Styles, an Aussie-born expat who has lived and worked as a teacher in Chiang Mai for nearly five years, has dedicated much of his time here to creating a sense of community, both for himself and fellow expats. As a former ambassador for the Chiang Mai branch of Couchsurfing, the world’s largest traveller’s community, he has used his own experiences as a self-described “traveller who never went home” to help connect people both with each other and with their newfound home of Chiang Mai.

Since its opening at the end of last year, Styles’ new café/bar/art gallery, Focus Gallery, has become a haven for expats, Thais, and travellers alike. As the new location for weekly Couchsurfing meet-ups (every Friday at 7pm), Styles wants people to consider it a kind of home away from home, complete with delicious, healthy food, coffee, tea, desserts and plenty of beer and wine. It’s also the location of Styles’ newest venture, the Chiang Mai Language Exchange.

“At the first meeting, about three months ago, six people showed up,” recalls Styles. “From there it has expanded, and now it’s really exploding!”
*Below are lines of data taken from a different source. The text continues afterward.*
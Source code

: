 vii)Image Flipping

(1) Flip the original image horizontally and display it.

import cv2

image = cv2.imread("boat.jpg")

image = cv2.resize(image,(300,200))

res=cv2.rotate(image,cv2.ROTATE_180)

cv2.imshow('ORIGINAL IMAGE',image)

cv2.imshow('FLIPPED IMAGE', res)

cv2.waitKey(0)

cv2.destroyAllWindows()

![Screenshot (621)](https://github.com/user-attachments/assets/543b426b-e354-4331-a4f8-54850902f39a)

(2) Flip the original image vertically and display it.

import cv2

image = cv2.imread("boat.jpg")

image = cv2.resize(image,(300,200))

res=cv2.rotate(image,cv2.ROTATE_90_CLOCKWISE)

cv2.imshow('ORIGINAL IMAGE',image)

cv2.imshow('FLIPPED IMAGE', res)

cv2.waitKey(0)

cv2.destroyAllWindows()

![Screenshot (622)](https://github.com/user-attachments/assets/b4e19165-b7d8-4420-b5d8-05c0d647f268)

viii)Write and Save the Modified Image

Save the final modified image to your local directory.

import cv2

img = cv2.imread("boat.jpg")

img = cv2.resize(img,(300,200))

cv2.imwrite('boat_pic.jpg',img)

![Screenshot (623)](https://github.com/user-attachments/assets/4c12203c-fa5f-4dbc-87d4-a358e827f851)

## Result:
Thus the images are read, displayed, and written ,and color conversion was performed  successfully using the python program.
Indeed, every Wednesday and Saturday from 6pm until closing, Focus Gallery is packed with dozens of Thais and expats alike. Seated at tables, sipping bottles of Heineken and munching on freshly baked paninis and rainbow crepe cake, people talk and chat casually, learning Thai and English in a cosy, informal setting and making new cross-cultural friends while they’re at it.

The Language Exchange is open to all and free to attend. “It’s just about casual chat,” says Styles. “I tried organising more at the beginning, assigning people to tables and so on, but that didn’t really work. Now I let people figure it out themselves, and it’s been going really well.”

Styles lays out a number of language books and other resources as icebreakers for those who need them, but other than that everything is quite informal and self-directed, with everyone eager to teach and learn. Interestingly, while Styles initially worried about not having enough Thai participants, the results have ended up being the opposite; he says now there are three or four Thais for every foreigner, so he is hoping to spread the word to more foreigners to balance out the numbers.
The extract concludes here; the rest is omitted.